## [WHAT THE TASK REQUIRES]
Check each line of the records below for the string "slug", then state how many lines contain it, with no other output.

——————————

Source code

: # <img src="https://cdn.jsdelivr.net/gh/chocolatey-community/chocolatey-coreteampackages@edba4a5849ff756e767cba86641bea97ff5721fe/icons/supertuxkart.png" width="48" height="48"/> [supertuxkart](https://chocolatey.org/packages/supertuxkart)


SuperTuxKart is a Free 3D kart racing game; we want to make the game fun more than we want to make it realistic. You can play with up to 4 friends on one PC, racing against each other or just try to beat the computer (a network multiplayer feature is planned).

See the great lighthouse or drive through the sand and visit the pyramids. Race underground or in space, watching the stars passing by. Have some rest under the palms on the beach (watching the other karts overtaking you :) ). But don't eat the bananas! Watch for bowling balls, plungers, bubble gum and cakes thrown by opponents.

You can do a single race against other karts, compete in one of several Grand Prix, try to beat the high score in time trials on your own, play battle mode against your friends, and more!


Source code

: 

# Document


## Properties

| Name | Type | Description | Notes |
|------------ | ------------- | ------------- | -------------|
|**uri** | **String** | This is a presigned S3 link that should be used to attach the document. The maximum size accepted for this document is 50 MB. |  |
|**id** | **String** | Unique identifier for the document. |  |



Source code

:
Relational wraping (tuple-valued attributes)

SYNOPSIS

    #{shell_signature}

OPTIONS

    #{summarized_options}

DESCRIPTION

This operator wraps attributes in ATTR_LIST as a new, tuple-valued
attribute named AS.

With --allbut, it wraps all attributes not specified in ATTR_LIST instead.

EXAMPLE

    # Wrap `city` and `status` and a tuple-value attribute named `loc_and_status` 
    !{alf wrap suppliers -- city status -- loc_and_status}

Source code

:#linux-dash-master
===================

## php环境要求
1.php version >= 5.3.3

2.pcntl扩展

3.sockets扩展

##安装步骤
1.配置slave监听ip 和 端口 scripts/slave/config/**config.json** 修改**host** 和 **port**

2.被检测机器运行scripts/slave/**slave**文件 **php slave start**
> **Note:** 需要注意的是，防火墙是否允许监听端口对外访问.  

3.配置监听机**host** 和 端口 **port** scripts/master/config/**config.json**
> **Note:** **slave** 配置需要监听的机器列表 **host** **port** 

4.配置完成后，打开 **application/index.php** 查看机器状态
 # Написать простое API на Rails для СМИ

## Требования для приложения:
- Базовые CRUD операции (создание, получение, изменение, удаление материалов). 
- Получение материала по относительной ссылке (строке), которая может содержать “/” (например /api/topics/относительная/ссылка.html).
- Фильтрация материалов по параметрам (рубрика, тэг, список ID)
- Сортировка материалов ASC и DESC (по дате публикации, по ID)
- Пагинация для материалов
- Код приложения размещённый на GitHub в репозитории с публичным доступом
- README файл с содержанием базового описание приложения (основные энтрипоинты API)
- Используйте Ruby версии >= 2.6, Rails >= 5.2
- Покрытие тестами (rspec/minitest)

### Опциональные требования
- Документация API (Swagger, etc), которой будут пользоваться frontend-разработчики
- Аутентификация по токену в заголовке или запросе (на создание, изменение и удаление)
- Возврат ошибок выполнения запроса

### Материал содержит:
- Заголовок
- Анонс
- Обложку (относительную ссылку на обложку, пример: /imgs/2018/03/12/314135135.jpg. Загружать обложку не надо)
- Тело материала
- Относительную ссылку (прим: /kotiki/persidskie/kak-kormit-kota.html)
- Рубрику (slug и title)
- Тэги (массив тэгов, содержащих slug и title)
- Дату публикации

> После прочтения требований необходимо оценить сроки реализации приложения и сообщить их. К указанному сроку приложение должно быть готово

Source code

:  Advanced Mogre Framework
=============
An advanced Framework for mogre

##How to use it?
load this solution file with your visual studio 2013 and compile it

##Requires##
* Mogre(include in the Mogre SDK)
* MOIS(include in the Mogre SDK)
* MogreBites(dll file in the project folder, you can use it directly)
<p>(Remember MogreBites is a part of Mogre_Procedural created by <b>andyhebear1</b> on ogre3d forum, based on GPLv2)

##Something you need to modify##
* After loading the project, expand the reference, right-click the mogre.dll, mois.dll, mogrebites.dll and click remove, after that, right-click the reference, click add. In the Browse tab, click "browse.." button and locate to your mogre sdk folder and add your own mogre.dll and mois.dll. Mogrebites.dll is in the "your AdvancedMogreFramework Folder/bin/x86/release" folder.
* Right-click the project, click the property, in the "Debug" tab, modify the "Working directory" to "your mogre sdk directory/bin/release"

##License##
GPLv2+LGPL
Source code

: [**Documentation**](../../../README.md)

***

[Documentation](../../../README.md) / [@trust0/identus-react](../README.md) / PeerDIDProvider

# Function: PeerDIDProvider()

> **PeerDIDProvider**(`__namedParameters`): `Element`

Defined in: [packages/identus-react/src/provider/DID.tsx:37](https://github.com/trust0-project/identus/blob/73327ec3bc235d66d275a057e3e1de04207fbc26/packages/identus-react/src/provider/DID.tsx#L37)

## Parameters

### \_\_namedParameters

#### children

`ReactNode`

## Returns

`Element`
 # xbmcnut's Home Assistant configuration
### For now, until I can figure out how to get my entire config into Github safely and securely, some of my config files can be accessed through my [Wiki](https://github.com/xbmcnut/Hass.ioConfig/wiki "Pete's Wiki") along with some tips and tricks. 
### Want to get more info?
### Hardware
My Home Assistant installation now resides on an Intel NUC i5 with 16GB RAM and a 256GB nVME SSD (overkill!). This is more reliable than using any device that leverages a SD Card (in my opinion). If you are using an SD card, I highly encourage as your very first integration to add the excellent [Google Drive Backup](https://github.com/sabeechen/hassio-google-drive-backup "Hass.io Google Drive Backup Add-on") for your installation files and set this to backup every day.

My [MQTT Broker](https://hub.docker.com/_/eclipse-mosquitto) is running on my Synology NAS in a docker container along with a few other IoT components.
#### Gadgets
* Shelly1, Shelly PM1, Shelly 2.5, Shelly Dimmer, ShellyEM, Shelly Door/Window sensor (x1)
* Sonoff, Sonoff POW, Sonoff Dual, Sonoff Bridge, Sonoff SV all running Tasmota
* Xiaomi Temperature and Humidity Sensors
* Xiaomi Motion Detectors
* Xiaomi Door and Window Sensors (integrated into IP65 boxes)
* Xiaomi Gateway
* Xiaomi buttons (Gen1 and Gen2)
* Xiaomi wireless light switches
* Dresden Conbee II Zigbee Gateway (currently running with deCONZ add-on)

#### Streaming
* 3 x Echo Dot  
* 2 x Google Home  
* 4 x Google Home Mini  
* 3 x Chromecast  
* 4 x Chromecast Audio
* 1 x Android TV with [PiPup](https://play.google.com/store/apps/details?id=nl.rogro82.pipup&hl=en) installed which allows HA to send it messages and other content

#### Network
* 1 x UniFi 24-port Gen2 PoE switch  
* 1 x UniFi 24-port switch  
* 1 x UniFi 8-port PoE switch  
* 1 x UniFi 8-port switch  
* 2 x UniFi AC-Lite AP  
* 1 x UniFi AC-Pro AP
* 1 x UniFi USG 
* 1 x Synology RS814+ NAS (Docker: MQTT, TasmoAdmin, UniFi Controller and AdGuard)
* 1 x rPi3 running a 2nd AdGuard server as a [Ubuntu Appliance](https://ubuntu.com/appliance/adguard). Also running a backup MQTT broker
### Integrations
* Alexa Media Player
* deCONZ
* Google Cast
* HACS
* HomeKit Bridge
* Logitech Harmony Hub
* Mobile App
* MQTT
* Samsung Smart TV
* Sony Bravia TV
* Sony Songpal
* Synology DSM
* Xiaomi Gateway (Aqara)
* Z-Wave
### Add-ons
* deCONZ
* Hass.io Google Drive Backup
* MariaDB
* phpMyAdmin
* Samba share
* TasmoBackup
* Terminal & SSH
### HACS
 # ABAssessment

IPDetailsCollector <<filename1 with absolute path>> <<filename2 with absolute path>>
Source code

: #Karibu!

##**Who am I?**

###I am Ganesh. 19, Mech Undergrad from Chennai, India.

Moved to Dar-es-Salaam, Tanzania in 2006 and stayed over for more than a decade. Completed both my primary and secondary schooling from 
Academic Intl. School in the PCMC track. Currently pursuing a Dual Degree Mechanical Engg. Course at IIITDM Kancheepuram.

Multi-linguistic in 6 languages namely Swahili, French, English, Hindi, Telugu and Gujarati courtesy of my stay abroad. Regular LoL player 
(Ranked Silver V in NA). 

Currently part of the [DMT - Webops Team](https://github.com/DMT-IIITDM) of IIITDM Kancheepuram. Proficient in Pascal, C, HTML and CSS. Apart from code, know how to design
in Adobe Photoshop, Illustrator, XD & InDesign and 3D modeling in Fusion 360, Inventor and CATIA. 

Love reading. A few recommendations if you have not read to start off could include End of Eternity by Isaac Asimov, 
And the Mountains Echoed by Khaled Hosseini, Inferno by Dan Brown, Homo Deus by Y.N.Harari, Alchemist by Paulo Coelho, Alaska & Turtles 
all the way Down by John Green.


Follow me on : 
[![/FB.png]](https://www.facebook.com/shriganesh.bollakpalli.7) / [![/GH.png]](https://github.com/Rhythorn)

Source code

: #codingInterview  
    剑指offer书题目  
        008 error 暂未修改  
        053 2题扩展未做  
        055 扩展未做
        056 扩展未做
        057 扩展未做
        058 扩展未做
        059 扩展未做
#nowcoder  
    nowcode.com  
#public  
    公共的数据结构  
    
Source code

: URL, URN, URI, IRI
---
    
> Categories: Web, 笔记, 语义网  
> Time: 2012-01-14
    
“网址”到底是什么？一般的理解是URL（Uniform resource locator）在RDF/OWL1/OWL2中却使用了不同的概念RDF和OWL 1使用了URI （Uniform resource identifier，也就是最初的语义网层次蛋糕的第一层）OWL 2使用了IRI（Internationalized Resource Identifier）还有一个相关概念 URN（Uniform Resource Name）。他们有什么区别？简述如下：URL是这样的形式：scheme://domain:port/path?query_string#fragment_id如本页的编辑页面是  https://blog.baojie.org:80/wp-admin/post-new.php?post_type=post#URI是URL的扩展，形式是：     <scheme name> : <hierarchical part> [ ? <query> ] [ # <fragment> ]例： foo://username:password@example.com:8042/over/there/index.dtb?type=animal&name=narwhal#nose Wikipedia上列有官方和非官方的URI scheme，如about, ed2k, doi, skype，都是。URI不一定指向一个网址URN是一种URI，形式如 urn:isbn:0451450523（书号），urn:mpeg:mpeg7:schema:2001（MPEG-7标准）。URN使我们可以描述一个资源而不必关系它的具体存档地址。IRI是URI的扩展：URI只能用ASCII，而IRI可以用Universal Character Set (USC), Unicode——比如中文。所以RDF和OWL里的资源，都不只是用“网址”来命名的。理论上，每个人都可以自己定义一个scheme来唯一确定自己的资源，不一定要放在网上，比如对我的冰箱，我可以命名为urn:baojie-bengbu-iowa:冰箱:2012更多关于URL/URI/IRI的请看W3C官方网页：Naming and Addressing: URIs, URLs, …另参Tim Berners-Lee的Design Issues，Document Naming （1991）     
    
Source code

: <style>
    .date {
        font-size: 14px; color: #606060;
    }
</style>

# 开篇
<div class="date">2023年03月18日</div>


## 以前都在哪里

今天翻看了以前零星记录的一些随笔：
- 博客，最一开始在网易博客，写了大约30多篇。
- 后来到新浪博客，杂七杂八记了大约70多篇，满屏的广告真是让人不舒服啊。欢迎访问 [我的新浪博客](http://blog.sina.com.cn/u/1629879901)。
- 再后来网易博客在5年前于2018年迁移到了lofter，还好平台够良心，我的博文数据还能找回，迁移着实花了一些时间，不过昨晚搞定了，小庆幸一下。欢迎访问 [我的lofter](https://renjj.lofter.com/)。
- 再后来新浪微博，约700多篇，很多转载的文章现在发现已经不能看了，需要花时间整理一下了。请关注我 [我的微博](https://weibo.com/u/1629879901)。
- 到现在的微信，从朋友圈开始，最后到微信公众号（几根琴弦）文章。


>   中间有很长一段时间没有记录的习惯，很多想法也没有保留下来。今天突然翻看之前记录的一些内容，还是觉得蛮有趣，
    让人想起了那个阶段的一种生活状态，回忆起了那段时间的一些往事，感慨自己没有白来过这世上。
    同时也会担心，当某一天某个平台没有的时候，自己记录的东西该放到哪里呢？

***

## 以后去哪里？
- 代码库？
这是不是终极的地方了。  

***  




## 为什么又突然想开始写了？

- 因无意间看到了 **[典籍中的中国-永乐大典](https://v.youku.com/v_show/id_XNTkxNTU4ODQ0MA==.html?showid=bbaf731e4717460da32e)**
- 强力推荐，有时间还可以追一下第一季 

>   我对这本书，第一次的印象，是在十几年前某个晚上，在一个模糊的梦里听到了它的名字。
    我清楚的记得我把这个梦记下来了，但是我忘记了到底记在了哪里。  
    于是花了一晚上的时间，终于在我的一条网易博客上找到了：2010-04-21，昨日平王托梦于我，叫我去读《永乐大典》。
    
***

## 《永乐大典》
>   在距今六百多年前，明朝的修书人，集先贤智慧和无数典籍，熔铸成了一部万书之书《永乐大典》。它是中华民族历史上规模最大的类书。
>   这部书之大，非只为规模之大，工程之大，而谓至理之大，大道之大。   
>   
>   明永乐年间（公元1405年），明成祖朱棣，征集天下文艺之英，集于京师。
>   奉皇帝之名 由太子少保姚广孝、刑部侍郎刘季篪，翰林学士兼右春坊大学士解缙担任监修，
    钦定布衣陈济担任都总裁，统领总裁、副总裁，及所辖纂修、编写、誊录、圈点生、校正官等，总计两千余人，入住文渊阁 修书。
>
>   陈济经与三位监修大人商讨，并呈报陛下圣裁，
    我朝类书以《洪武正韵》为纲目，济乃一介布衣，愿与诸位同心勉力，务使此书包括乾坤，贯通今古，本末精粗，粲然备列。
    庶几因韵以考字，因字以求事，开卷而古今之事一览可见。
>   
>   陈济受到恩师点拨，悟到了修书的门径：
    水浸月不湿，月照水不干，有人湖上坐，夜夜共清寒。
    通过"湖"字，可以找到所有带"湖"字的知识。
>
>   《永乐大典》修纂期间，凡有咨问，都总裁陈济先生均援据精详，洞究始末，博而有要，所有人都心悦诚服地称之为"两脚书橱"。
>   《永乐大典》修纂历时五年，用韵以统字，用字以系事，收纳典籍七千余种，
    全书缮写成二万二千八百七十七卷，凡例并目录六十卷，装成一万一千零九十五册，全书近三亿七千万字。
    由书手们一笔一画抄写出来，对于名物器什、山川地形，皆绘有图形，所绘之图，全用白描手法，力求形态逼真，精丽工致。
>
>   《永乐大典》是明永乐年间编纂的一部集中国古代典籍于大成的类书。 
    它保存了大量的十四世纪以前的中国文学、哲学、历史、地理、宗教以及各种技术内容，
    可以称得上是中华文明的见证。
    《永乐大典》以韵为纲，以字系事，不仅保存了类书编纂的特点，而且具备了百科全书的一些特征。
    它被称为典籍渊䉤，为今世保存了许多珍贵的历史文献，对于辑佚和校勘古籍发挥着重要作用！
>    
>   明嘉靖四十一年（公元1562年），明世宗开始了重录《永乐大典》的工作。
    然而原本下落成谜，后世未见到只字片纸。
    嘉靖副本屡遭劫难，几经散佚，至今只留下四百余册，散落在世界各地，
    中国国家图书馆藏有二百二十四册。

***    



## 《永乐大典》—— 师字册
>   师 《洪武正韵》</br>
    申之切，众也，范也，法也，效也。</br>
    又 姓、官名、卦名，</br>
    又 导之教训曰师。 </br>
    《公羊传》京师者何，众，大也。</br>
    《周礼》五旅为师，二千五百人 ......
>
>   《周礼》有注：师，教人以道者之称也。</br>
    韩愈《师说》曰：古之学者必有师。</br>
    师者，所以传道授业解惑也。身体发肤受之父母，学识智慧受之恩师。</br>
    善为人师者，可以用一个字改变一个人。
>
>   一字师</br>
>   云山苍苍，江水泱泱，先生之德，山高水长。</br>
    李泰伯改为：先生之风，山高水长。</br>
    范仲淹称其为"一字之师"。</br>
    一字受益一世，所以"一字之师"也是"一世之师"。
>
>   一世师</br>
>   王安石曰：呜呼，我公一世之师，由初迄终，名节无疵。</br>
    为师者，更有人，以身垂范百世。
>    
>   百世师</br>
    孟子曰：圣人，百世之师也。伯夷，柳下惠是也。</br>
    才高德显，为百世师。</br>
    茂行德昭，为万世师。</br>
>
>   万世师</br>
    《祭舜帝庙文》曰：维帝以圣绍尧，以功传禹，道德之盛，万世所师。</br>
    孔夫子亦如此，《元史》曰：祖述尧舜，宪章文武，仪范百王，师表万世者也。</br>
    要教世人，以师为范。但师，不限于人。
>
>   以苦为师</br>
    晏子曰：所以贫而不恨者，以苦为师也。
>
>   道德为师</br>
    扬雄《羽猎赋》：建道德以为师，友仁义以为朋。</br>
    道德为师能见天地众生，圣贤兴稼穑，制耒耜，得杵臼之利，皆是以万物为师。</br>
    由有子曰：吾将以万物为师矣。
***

——————————

## [SOLUTION TO THIS EXERCISE]
2